Para que vocês tenham
uma idéia mais precisa, reproduzo outro excerto de produção de Deoscoredes
Maximiliano dos Santos, este extraído do seu livro “Contos de Mestre Didi”
(Editora Codecri, Rio de Janeiro, 1981):
“
(...) Havia na Bahia, em uma certa época, um casal que tinha três filhos.
Um
deles chamava-se Ossain. Desde pequeno era devotado às matas e só vivia dentro
delas; era muito querido por todos que o conheciam.
Com
a idade de dez anos já era médico de todos os moradores da cidade e de toda a
redondeza onde ele morava com sua mãezinha e seus irmãos, faltando o pai, que
ele não tinha conhecido.
A
sua mãe lhe gostava um pouco, porém simpatizava mais com os outros irmãos, que
também lhe invejavam muito e não lhe tinham muita simpatia.
Ossain
reconhecia tudo o que faziam com ele em casa, porém não ligava, pois tudo o que
faltava a ele em casa encontrava no mato, na rua, a chamado de alguma família,
finalmente em qualquer que fosse o lugar que ele estivesse.
Os
anos passaram. Sua mãe já estava bem velhinha e seus irmãos também já estavam
com a idade bem avançada; só Ossain contava com dezoito anos de idade.
Um
dia, sem ninguém esperar, Ossain pegou um apo oké (saco grande), juntou todos
os seus adôs kekerê (cabaças pequenas) com seus ixés (trabalhos), suas roupas e
todos os seus demais ingredientes; depois de tudo arrumadinho, despediu-se de
sua mãe, seus irmãos e todos, saindo pelo mundo afora (...)!
O conto retrata o
universo mágico do mundo dos orixás e de suas representações nas religiões de
origem africana. Deoscoredes esbanja palavras do idioma yoruba, mas reproduz
seu significado em português, o que permite ao leitor não afeito a essa cultura
conhecer uma nova linguagem, provavelmente muito mais antiga do que a nossa,
preservada, quase que por milagre, por cada vez mais raros afrodescendentes
conhecedores de suas ancestrais
tradições e da língua em que são expressadas, ameaçada de desaparecer como
conseqüência da dita “modernidade”.
O potiguar Luís da
Câmara Cascudo, sem dúvida o maior folclorista brasileiro de todos os tempos,
em seu livro “Literatura oral no Brasil”, faz a seguinte constatação sobre as
narrativas orais dos povos africanos (que Mestre Didi perpetua em textos): “Toda África ainda mantém seus escritores
verbais, oradores das crônicas antigas, cantores das glórias guerreiras e
sociais, antigas e modernas, proclamadores das genealogias ilustres.
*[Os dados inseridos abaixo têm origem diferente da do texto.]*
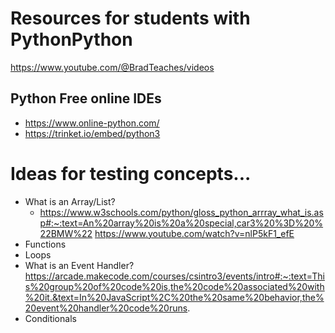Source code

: # Resources for students with PythonPython

https://www.youtube.com/@BradTeaches/videos

## Python Free online IDEs
- https://www.online-python.com/
- https://trinket.io/embed/python3


# Ideas for testing concepts...
- What is an Array/List?
   - https://www.w3schools.com/python/gloss_python_arrray_what_is.asp#:~:text=An%20array%20is%20a%20special,car3%20%3D%20%22BMW%22
   https://www.youtube.com/watch?v=nlP5kF1_efE
- Functions
- Loops
- What is an Event Handler?
  https://arcade.makecode.com/courses/csintro3/events/intro#:~:text=This%20group%20of%20code%20is,the%20code%20associated%20with%20it.&text=In%20JavaScript%2C%20the%20same%20behavior,the%20event%20handler%20code%20runs.
- Conditionals
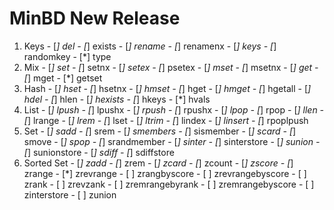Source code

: # MinBD New Release
  1. Keys
    - [*] del
    - [*] exists
    - [*] rename
    - [*] renamenx
    - [*] keys
    - [*] randomkey
    - [*] type
  2. Mix
    - [*] set
    - [*] setnx
    - [*] setex
    - [*] psetex
    - [*] mset
    - [*] msetnx
    - [*] get
    - [*] mget
    - [*] getset
  3. Hash
    - [*] hset
    - [*] hsetnx
    - [*] hmset
    - [*] hget
    - [*] hmget
    - [*] hgetall
    - [*] hdel
    - [*] hlen
    - [*] hexists
    - [*] hkeys
    - [*] hvals
  4. List
    - [*] lpush
    - [*] lpushx
    - [*] rpush
    - [*] rpushx
    - [*] lpop
    - [*] rpop
    - [*] llen
    - [*] lrange
    - [*] lrem
    - [*] lset
    - [*] ltrim
    - [*] lindex
    - [*] linsert
    - [*] rpoplpush
  5. Set
    - [*] sadd
    - [*] srem
    - [*] smembers
    - [*] sismember
    - [*] scard
    - [*] smove
    - [*] spop
    - [*] srandmember
    - [*] sinter
    - [*] sinterstore
    - [*] sunion
    - [*] sunionstore
    - [*] sdiff
    - [*] sdiffstore
  6. Sorted Set
    - [*] zadd
    - [*] zrem
    - [*] zcard
    - [*] zcount
    - [*] zscore
    - [*] zrange
    - [*] zrevrange
    - [ ] zrangbyscore
    - [ ] zrevrangebyscore
    - [ ] zrank
    - [ ] zrevzank
    - [ ] zremrangebyrank
    - [ ] zremrangebyscore
    - [ ] zinterstore
    - [ ] zunion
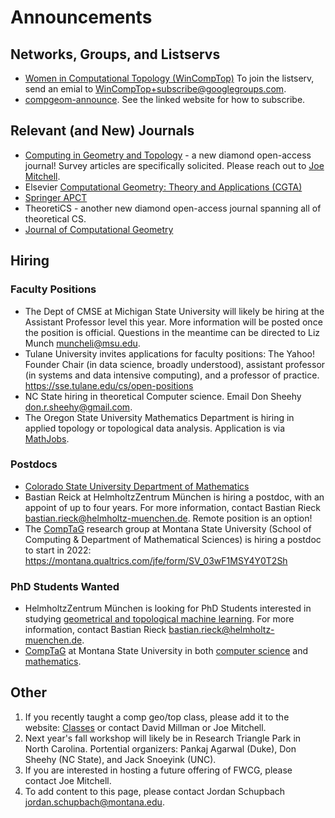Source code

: # Announcements

## Networks, Groups, and Listservs

* [Women in Computational Topology (WinCompTop)](https://awmadvance.org/research-networks/wincomptop-women-in-computational-topology/) To join the listserv, send an emial to WinCompTop+subscribe@googlegroups.com.
* [compgeom-announce](https://sympa.inria.fr/sympa/info/compgeom-announce).  See the linked website for how to subscribe.

## Relevant (and New) Journals

* [Computing in Geometry and Topology](https://www.cgt-journal.org/index.php/cgt/login?source=%2Findex.php%2Fcgt) - a new diamond open-access journal!  Survey articles are specifically solicited. Please reach out to [Joe Mitchell](https://www.stonybrook.edu/commcms/ams/people/_faculty_profiles/mitchell.php).
* Elsevier [Computational Geometry: Theory and Applications (CGTA)](https://www.journals.elsevier.com/computational-geometry)
* [Springer APCT](https://www.springer.com/journal/41468)
* TheoretiCS - another new diamond open-access journal spanning all of theoretical CS.
* [Journal of Computational Geometry](https://jocg.org/index.php/jocg)

## Hiring

### Faculty Positions

* The Dept of CMSE at Michigan State University will likely be hiring at the Assistant Professor level this year.  More information will be posted once the position is official.  Questions in the meantime can be directed to Liz Munch <muncheli@msu.edu>.
* Tulane University invites applications for faculty positions: The Yahoo! Founder Chair (in data science, broadly understood), assistant professor (in systems and data intensive computing), and a professor of practice. https://sse.tulane.edu/cs/open-positions
* NC State hiring in theoretical Computer science.  Email Don Sheehy <don.r.sheehy@gmail.com>.
* The Oregon State University Mathematics Department is hiring in applied topology or topological data analysis. Application is via [MathJobs](https://www.mathjobs.org/jobs/list/18088).

### Postdocs

* [Colorado State University Department of Mathematics](https://www.mathjobs.org/jobs/list/18456)
* Bastian Reick at HelmholtzZentrum München is hiring a postdoc, with an appoint of up to four years.  For more information, contact Bastian Rieck <bastian.rieck@helmholtz-muenchen.de>. Remote position is an option!
* The [CompTaG](https://www.cs.montana.edu/comptag/index.html) research group at Montana State University (School of Computing & Department of Mathematical Sciences) is hiring a postdoc to start in 2022: https://montana.qualtrics.com/jfe/form/SV_03wF1MSY4Y0T2Sh

### PhD Students Wanted

* HelmholtzZentrum München is looking for PhD Students interested in studying [geometrical and topological machine learning](https://jobs.helmholtz-muenchen.de/jobposting/ce3f12af95ab3f6c3d7f551b5333e138c7cc4cad0?ref=homepage).  For more information, contact Bastian Rieck <bastian.rieck@helmholtz-muenchen.de>.
* [CompTaG](https://www.cs.montana.edu/comptag/index.html) at Montana State University in both [computer science](https://math.montana.edu/grad_students/phd_math.html) and  [mathematics](https://www.cs.montana.edu/future-students-phd.html).

## Other

1. If you recently taught a comp geo/top class, please add it to the website:
[Classes](https://comptag.github.io/teaching-compGT/) or contact David Millman or Joe Mitchell.
2. Next year's fall workshop will likely be in Research Triangle Park in North Carolina. Portential organizers: Pankaj Agarwal (Duke), Don Sheehy (NC State), and Jack Snoeyink (UNC).
3. If you are interested in hosting a future offering of FWCG, please contact Joe Mitchell.
4. To add content to this page, please contact Jordan Schupbach <jordan.schupbach@montana.edu>.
São os
akpalô kpatita, ologbo, griotes. Constituem castas, com regras, direitos
deveres, interditos, privilégios. De geração em geração, mudando de lábios,
persiste a voz evocadora, ressuscitando o que não deve morrer no esquecimento
(...)”
Encerro esta série de
considerações sobre Deoscoredes Maximiliano dos Santos reproduzindo estas
oportunas observações de Giovanna Soalheiro Pinheiro, graduada em Letras pela
Universidade Federal de Minas Gerais, em seu precioso ensaio “Mestre Didi:
entre o mito e a palavra falada”: “(...)
Mestre Didi enquadra-se com maestria no modelo de narrador acima ilustrado por
Cascudo, já que representa, ao mesmo tempo, a voz ancestral africana e as
tradições afro-brasileiras, especialmente da Bahia. Os contos, além de pintarem
o nascimento dos orixás e suas funções, falam sobre os acontecimentos humanos,
sobre a moral e os princípios éticos que governam as comunidades”. Por
isso, esse escritor é considerado, com toda a justiça, um dos mestres da
ficção, no caso do conto, e não somente da Bahia, mas de todo o Brasil.